Here in the United States, many people take up the sport of hunting, and many hunters will tell you a story about how they had their finger wrapped around the trigger of their rifle ready to score themselves a deer only to see another hunter walking out of a bush. The extra time that hunter took to make sure what he was shooting at was actually a deer meant the difference between life and death for another hunter.
One problem with American soldiers (and the soldiers in most countries) is they do not get much training or practice in urban warfare, and especially urban policing. Police tend to be well trained in handling urban fire-fight situations, with a lot of focus on identifying hostile targets before shooting at them. However, in a soldier's mentality, friends are those wearing the same uniform they are, and foes are everyone else. A well-trained soldier (by American training standards) is an efficient killing machine - a characteristic that makes them well-suited as a soldier, but ill-suited for urban police work.
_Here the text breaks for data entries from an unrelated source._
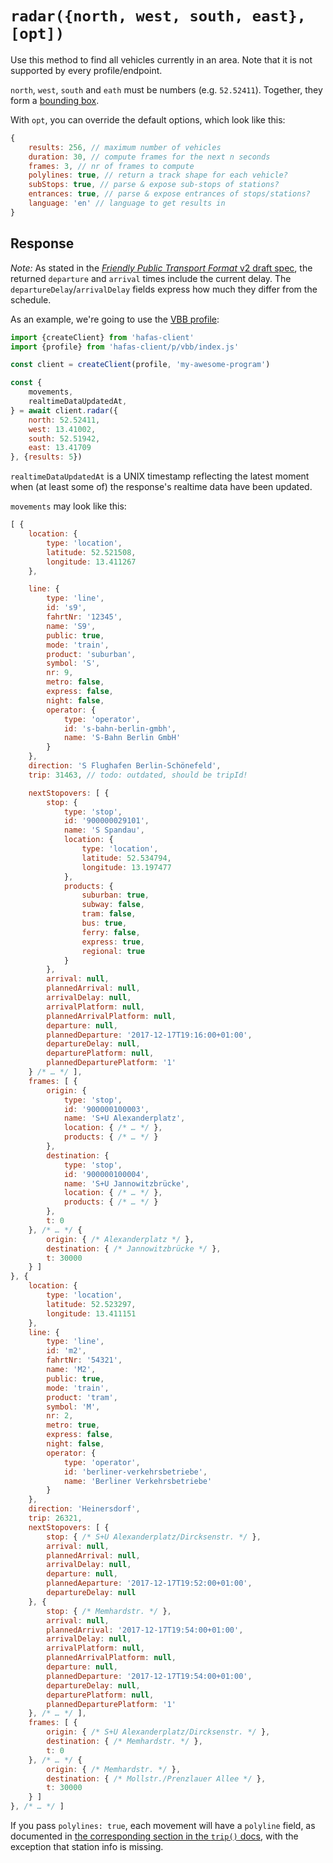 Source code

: # `radar({north, west, south, east}, [opt])`

Use this method to find all vehicles currently in an area. Note that it is not supported by every profile/endpoint.

`north`, `west`, `south` and `eath` must be numbers (e.g. `52.52411`). Together, they form a [bounding box](https://en.wikipedia.org/wiki/Minimum_bounding_box).

With `opt`, you can override the default options, which look like this:

```js
{
	results: 256, // maximum number of vehicles
	duration: 30, // compute frames for the next n seconds
	frames: 3, // nr of frames to compute
	polylines: true, // return a track shape for each vehicle?
	subStops: true, // parse & expose sub-stops of stations?
	entrances: true, // parse & expose entrances of stops/stations?
	language: 'en' // language to get results in
}
```

## Response

*Note:* As stated in the [*Friendly Public Transport Format* v2 draft spec](https://github.com/public-transport/friendly-public-transport-format/blob/3bd36faa721e85d9f5ca58fb0f38cdbedb87bbca/spec/readme.md), the returned `departure` and `arrival` times include the current delay. The `departureDelay`/`arrivalDelay` fields express how much they differ from the schedule.

As an example, we're going to use the [VBB profile](../p/vbb):

```js
import {createClient} from 'hafas-client'
import {profile} from 'hafas-client/p/vbb/index.js'

const client = createClient(profile, 'my-awesome-program')

const {
	movements,
	realtimeDataUpdatedAt,
} = await client.radar({
	north: 52.52411,
	west: 13.41002,
	south: 52.51942,
	east: 13.41709
}, {results: 5})
```

`realtimeDataUpdatedAt` is a UNIX timestamp reflecting the latest moment when (at least some of) the response's realtime data have been updated.

`movements` may look like this:

```js
[ {
	location: {
		type: 'location',
		latitude: 52.521508,
		longitude: 13.411267
	},

	line: {
		type: 'line',
		id: 's9',
		fahrtNr: '12345',
		name: 'S9',
		public: true,
		mode: 'train',
		product: 'suburban',
		symbol: 'S',
		nr: 9,
		metro: false,
		express: false,
		night: false,
		operator: {
			type: 'operator',
			id: 's-bahn-berlin-gmbh',
			name: 'S-Bahn Berlin GmbH'
		}
	},
	direction: 'S Flughafen Berlin-Schönefeld',
	trip: 31463, // todo: outdated, should be tripId!

	nextStopovers: [ {
		stop: {
			type: 'stop',
			id: '900000029101',
			name: 'S Spandau',
			location: {
				type: 'location',
				latitude: 52.534794,
				longitude: 13.197477
			},
			products: {
				suburban: true,
				subway: false,
				tram: false,
				bus: true,
				ferry: false,
				express: true,
				regional: true
			}
		},
		arrival: null,
		plannedArrival: null,
		arrivalDelay: null,
		arrivalPlatform: null,
		plannedArrivalPlatform: null,
		departure: null,
		plannedDeparture: '2017-12-17T19:16:00+01:00',
		departureDelay: null,
		departurePlatform: null,
		plannedDeparturePlatform: '1'
	} /* … */ ],
	frames: [ {
		origin: {
			type: 'stop',
			id: '900000100003',
			name: 'S+U Alexanderplatz',
			location: { /* … */ },
			products: { /* … */ }
		},
		destination: {
			type: 'stop',
			id: '900000100004',
			name: 'S+U Jannowitzbrücke',
			location: { /* … */ },
			products: { /* … */ }
		},
		t: 0
	}, /* … */ {
		origin: { /* Alexanderplatz */ },
		destination: { /* Jannowitzbrücke */ },
		t: 30000
	} ]
}, {
	location: {
		type: 'location',
		latitude: 52.523297,
		longitude: 13.411151
	},
	line: {
		type: 'line',
		id: 'm2',
		fahrtNr: '54321',
		name: 'M2',
		public: true,
		mode: 'train',
		product: 'tram',
		symbol: 'M',
		nr: 2,
		metro: true,
		express: false,
		night: false,
		operator: {
			type: 'operator',
			id: 'berliner-verkehrsbetriebe',
			name: 'Berliner Verkehrsbetriebe'
		}
	},
	direction: 'Heinersdorf',
	trip: 26321,
	nextStopovers: [ {
		stop: { /* S+U Alexanderplatz/Dircksenstr. */ },
		arrival: null,
		plannedArrival: null,
		arrivalDelay: null,
		departure: null,
		plannedAeparture: '2017-12-17T19:52:00+01:00',
		departureDelay: null
	}, {
		stop: { /* Memhardstr. */ },
		arrival: null,
		plannedArrival: '2017-12-17T19:54:00+01:00',
		arrivalDelay: null,
		arrivalPlatform: null,
		plannedArrivalPlatform: null,
		departure: null,
		plannedDeparture: '2017-12-17T19:54:00+01:00',
		departureDelay: null,
		departurePlatform: null,
		plannedDeparturePlatform: '1'
	}, /* … */ ],
	frames: [ {
		origin: { /* S+U Alexanderplatz/Dircksenstr. */ },
		destination: { /* Memhardstr. */ },
		t: 0
	}, /* … */ {
		origin: { /* Memhardstr. */ },
		destination: { /* Mollstr./Prenzlauer Allee */ },
		t: 30000
	} ]
}, /* … */ ]
```

If you pass `polylines: true`, each movement will have a `polyline` field, as documented in [the corresponding section in the `trip()` docs](trip.md#polyline-option), with the exception that station info is missing.
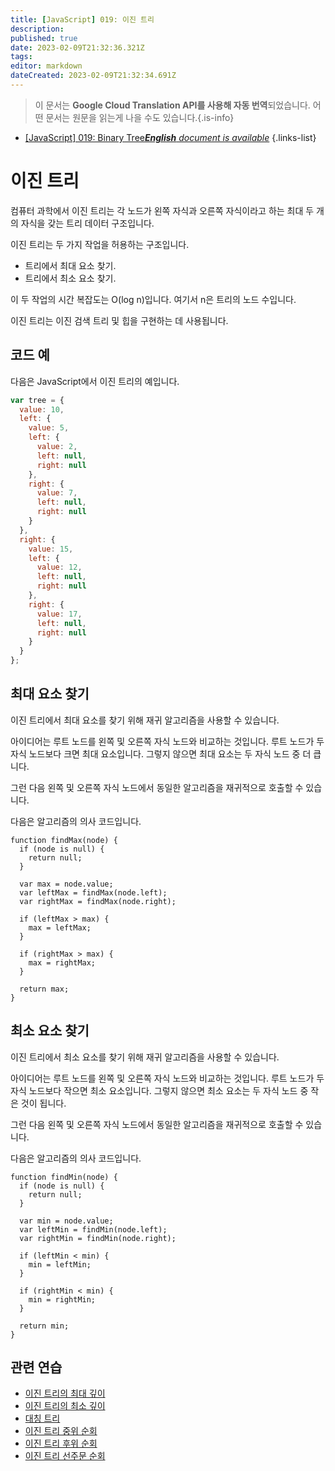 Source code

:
 ```yaml
---
title: [JavaScript] 019: 이진 트리
description: 
published: true
date: 2023-02-09T21:32:36.321Z
tags: 
editor: markdown
dateCreated: 2023-02-09T21:32:34.691Z
---
```


> 이 문서는 **Google Cloud Translation API를 사용해 자동 번역**되었습니다.
어떤 문서는 원문을 읽는게 나을 수도 있습니다.{.is-info}



- [[JavaScript] 019: Binary Tree***English** document is available*](/en/Knowledge-base/Algorithm/javascript-019-binary-tree)
{.links-list}


# 이진 트리

컴퓨터 과학에서 이진 트리는 각 노드가 왼쪽 자식과 오른쪽 자식이라고 하는 최대 두 개의 자식을 갖는 트리 데이터 구조입니다.

이진 트리는 두 가지 작업을 허용하는 구조입니다.

- 트리에서 최대 요소 찾기.
- 트리에서 최소 요소 찾기.

이 두 작업의 시간 복잡도는 O(log n)입니다. 여기서 n은 트리의 노드 수입니다.

이진 트리는 이진 검색 트리 및 힙을 구현하는 데 사용됩니다.

## 코드 예

다음은 JavaScript에서 이진 트리의 예입니다.

```javascript
var tree = {
  value: 10,
  left: {
    value: 5,
    left: {
      value: 2,
      left: null,
      right: null
    },
    right: {
      value: 7,
      left: null,
      right: null
    }
  },
  right: {
    value: 15,
    left: {
      value: 12,
      left: null,
      right: null
    },
    right: {
      value: 17,
      left: null,
      right: null
    }
  }
};
```

## 최대 요소 찾기

이진 트리에서 최대 요소를 찾기 위해 재귀 알고리즘을 사용할 수 있습니다.

아이디어는 루트 노드를 왼쪽 및 오른쪽 자식 노드와 비교하는 것입니다. 루트 노드가 두 자식 노드보다 크면 최대 요소입니다. 그렇지 않으면 최대 요소는 두 자식 노드 중 더 큽니다.

그런 다음 왼쪽 및 오른쪽 자식 노드에서 동일한 알고리즘을 재귀적으로 호출할 수 있습니다.

다음은 알고리즘의 의사 코드입니다.

```
function findMax(node) {
  if (node is null) {
    return null;
  }
 
  var max = node.value;
  var leftMax = findMax(node.left);
  var rightMax = findMax(node.right);
 
  if (leftMax > max) {
    max = leftMax;
  }
 
  if (rightMax > max) {
    max = rightMax;
  }
 
  return max;
}
```

## 최소 요소 찾기

이진 트리에서 최소 요소를 찾기 위해 재귀 알고리즘을 사용할 수 있습니다.

아이디어는 루트 노드를 왼쪽 및 오른쪽 자식 노드와 비교하는 것입니다. 루트 노드가 두 자식 노드보다 작으면 최소 요소입니다. 그렇지 않으면 최소 요소는 두 자식 노드 중 작은 것이 됩니다.

그런 다음 왼쪽 및 오른쪽 자식 노드에서 동일한 알고리즘을 재귀적으로 호출할 수 있습니다.

다음은 알고리즘의 의사 코드입니다.

```
function findMin(node) {
  if (node is null) {
    return null;
  }
 
  var min = node.value;
  var leftMin = findMin(node.left);
  var rightMin = findMin(node.right);
 
  if (leftMin < min) {
    min = leftMin;
  }
 
  if (rightMin < min) {
    min = rightMin;
  }
 
  return min;
}
```

## 관련 연습

- [이진 트리의 최대 깊이](https://leetcode.com/problems/maximum-depth-of-binary-tree/)
- [이진 트리의 최소 깊이](https://leetcode.com/problems/minimum-depth-of-binary-tree/)
- [대칭 트리](https://leetcode.com/problems/symmetric-tree/)
- [이진 트리 중위 순회](https://leetcode.com/problems/binary-tree-inorder-traversal/)
- [이진 트리 후위 순회](https://leetcode.com/problems/binary-tree-postorder-traversal/)
- [이진 트리 선주문 순회](https://leetcode.com/problems/binary-tree-preorder-traversal/)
Another key problem is that the time for a soldier to adequately verify their target, to ensure the person they are about to shoot is hostile, can mean the difference between life and death for himself. The only surefire way to stop a suicide bomber is to shoot and kill him before he gets close enough to take you to the afterlife with him. However, choosing to shoot prematurely puts the life of innocent civilians at risk. That Iraqi civilian driving his car may not dress the same as an American soldier, and may not look quite the same, but he probably has a wife and children who love him and depend on him, just as much as the soldier's wife and children depend on the soldier.
There is a term for a soldier who risks his own life to protect others: bravery. There is another term to describe a soldier who risks others' lives to protect his own: cowardice. Taking the time to verify a target before shooting is a brave and honorable act. Not taking that time and shooting haphazardly at anyone in the area is an act of disrepute and cowardice. Don't get me wrong, American soldiers are known for their bravery. But, if their orders are to shoot before adequately verifying the target they are shooting at, the soldiers may be brave, but the system they work for is cowardly. Let's fix the system.
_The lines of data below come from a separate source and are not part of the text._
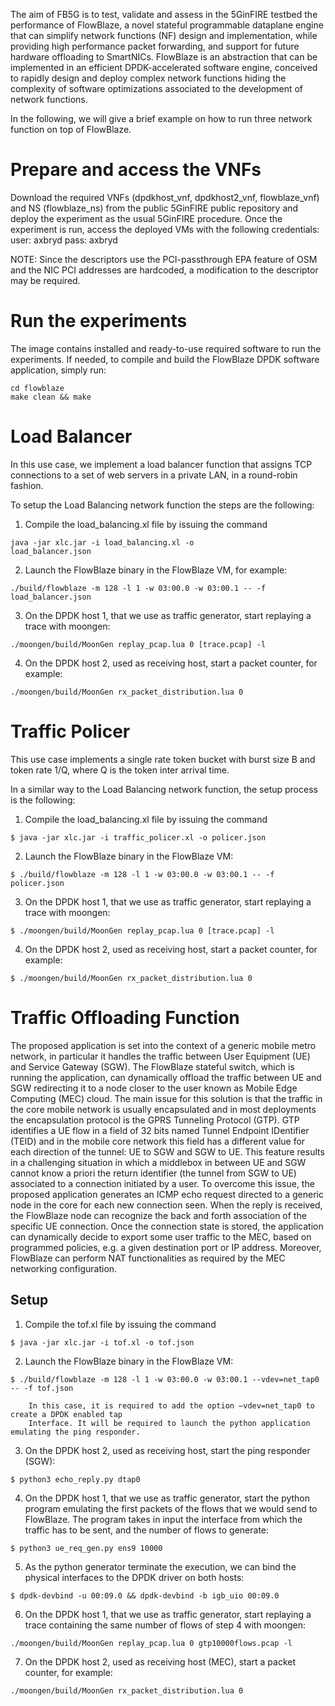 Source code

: <!-- TITLE: FB5G experiment -->
<!-- SUBTITLE: Three different Network Functions on top of Flowblaze: a programmable software switch based on DPDK -->

The aim of FB5G is to test, validate and assess in the 5GinFIRE testbed the performance of FlowBlaze, a novel stateful programmable dataplane engine that can simplify network functions (NF) design and implementation, while providing high performance packet forwarding, and support for future hardware offloading to SmartNICs. FlowBlaze is an abstraction that can be implemented in an efficient DPDK-accelerated software engine, conceived to rapidly design and deploy complex network functions hiding the complexity of software optimizations associated to the development of network functions. 

In the following, we will give a brief example on how to run three network function on top of FlowBlaze.

# Prepare and access the VNFs

Download the required VNFs (dpdkhost_vnf, dpdkhost2_vnf, flowblaze_vnf) and NS (flowblaze_ns) from the public 5GinFIRE public repository and deploy the experiment as the usual 5GinFIRE procedure. 
Once the experiment is run, access the deployed VMs with the following credentials:
	user: axbryd
	pass: axbryd


NOTE: Since the descriptors use the PCI-passthrough EPA feature of OSM and the NIC PCI addresses are hardcoded, a modification to the descriptor may be required.

# Run the experiments

The image contains installed and ready-to-use required software to run the experiments. 
If needed, to compile and build the FlowBlaze DPDK software application, simply run:

```text
cd flowblaze
make clean && make
```

# Load Balancer

In this use case, we implement a load balancer function that assigns TCP connections to a set of web servers in a private LAN, in a round-robin fashion. 

To setup the Load Balancing network function the steps are the following:
1.	Compile the load_balancing.xl file by issuing the command
```text
java -jar xlc.jar -i load_balancing.xl -o 
load_balancer.json
```
2.	Launch the FlowBlaze binary in the FlowBlaze VM, for example:
```text
./build/flowblaze -m 128 -l 1 -w 03:00.0 -w 03:00.1 -- -f 
load_balancer.json
```

3.	On the DPDK host 1, that we use as traffic generator, start replaying a trace with moongen:
```text
./moongen/build/MoonGen replay_pcap.lua 0 [trace.pcap] -l
```
4.	On the DPDK host 2, used as receiving host, start a packet counter, for example:
```text
./moongen/build/MoonGen rx_packet_distribution.lua 0
```

# Traffic Policer

This use case implements a single rate token bucket with burst size B and token rate 1/Q, where Q is the token inter arrival time.

In a similar way to the Load Balancing network function, the setup process is the following:
1.	Compile the load_balancing.xl file by issuing the command
```text
$ java -jar xlc.jar -i traffic_policer.xl -o policer.json
```
2.	Launch the FlowBlaze binary in the FlowBlaze VM:
```text
$ ./build/flowblaze -m 128 -l 1 -w 03:00.0 -w 03:00.1 -- -f policer.json
```
3.	On the DPDK host 1, that we use as traffic generator, start replaying a trace with moongen:
```text
$ ./moongen/build/MoonGen replay_pcap.lua 0 [trace.pcap] -l
```
4.	On the DPDK host 2, used as receiving host, start a packet counter, for example:
```text
$ ./moongen/build/MoonGen rx_packet_distribution.lua 0
```

# Traffic Offloading Function

The proposed application is set into the context of a generic mobile metro network, in particular it handles the traffic between User Equipment (UE) and Service Gateway (SGW). The FlowBlaze stateful switch, which is running the application, can dynamically offload the traffic between UE and SGW redirecting it to a node closer to the user known as Mobile Edge Computing (MEC) cloud. The main issue for this solution is that the traffic in the core mobile network is usually encapsulated and in most deployments the encapsulation protocol is the GPRS Tunneling Protocol (GTP). GTP identifies a UE flow in a field of 32 bits named Tunnel Endpoint IDentifier (TEID) and in the mobile core network this field has a different value for each direction of the tunnel: UE to SGW and SGW to UE. This feature results in a challenging situation in which a middlebox in between UE and SGW cannot know a priori the return identifier (the tunnel from SGW to UE) associated to a connection initiated by a user. To overcome this issue, the proposed application generates an ICMP echo request directed to a generic node in the core for each new connection seen. When the reply is received, the FlowBlaze node can recognize the back and forth association of the specific UE connection. Once the connection state is stored, the application can dynamically decide to export some user traffic to the MEC, based on programmed policies, e.g. a given destination port or IP address. Moreover, FlowBlaze can perform NAT functionalities as required by the MEC networking configuration.

## Setup

1.	Compile the tof.xl file by issuing the command
```text
$ java -jar xlc.jar -i tof.xl -o tof.json
```
2.	Launch the FlowBlaze binary in the FlowBlaze VM:
```text
$ ./build/flowblaze -m 128 -l 1 -w 03:00.0 -w 03:00.1 --vdev=net_tap0 -- -f tof.json
```
		In this case, it is required to add the option –vdev=net_tap0 to create a DPDK enabled tap 
        Interface. It will be required to launch the python application emulating the ping responder.

3.	On the DPDK host 2, used as receiving host, start the ping responder (SGW):
```text
$ python3 echo_reply.py dtap0
```
4.	On the DPDK host 1, that we use as traffic generator, start the python program emulating the first packets of the flows that we would send to FlowBlaze. The program takes in input the interface from which the traffic has to be sent, and the number of flows to generate:
```text
$ python3 ue_req_gen.py ens9 10000
```
5.	As the python generator terminate the execution, we can bind the physical interfaces to the DPDK driver on both hosts:
```text
$ dpdk-devbind -u 00:09.0 && dpdk-devbind -b igb_uio 00:09.0
```
6.	On the DPDK host 1, that we use as traffic generator, start replaying a trace containing the same number of flows of step 4 with moongen:
```text
./moongen/build/MoonGen replay_pcap.lua 0 gtp10000flows.pcap -l
```
7.	On the DPDK host 2, used as receiving host (MEC), start a packet counter, for example:
```text
./moongen/build/MoonGen rx_packet_distribution.lua 0
```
Unnecessary civilian deaths in Iraq have been dismissed by the media here for far too long. It is time to do something about it. The best way to prevent mistakes is through effective training. American troops in Iraq need better training in urban combat and urban policing - particularly in target verification - and need to be encouraged to use the training and take the time to verify a target before shooting at it. This may increase the risk to American troops a bit, but better training can mitigate this risk. And, if this increased vigilence causes a significant reduction in the number of innocent Iraqis being killed in the street, and a resulting improvement in relations with the local Iraqi community, maybe it's worth it.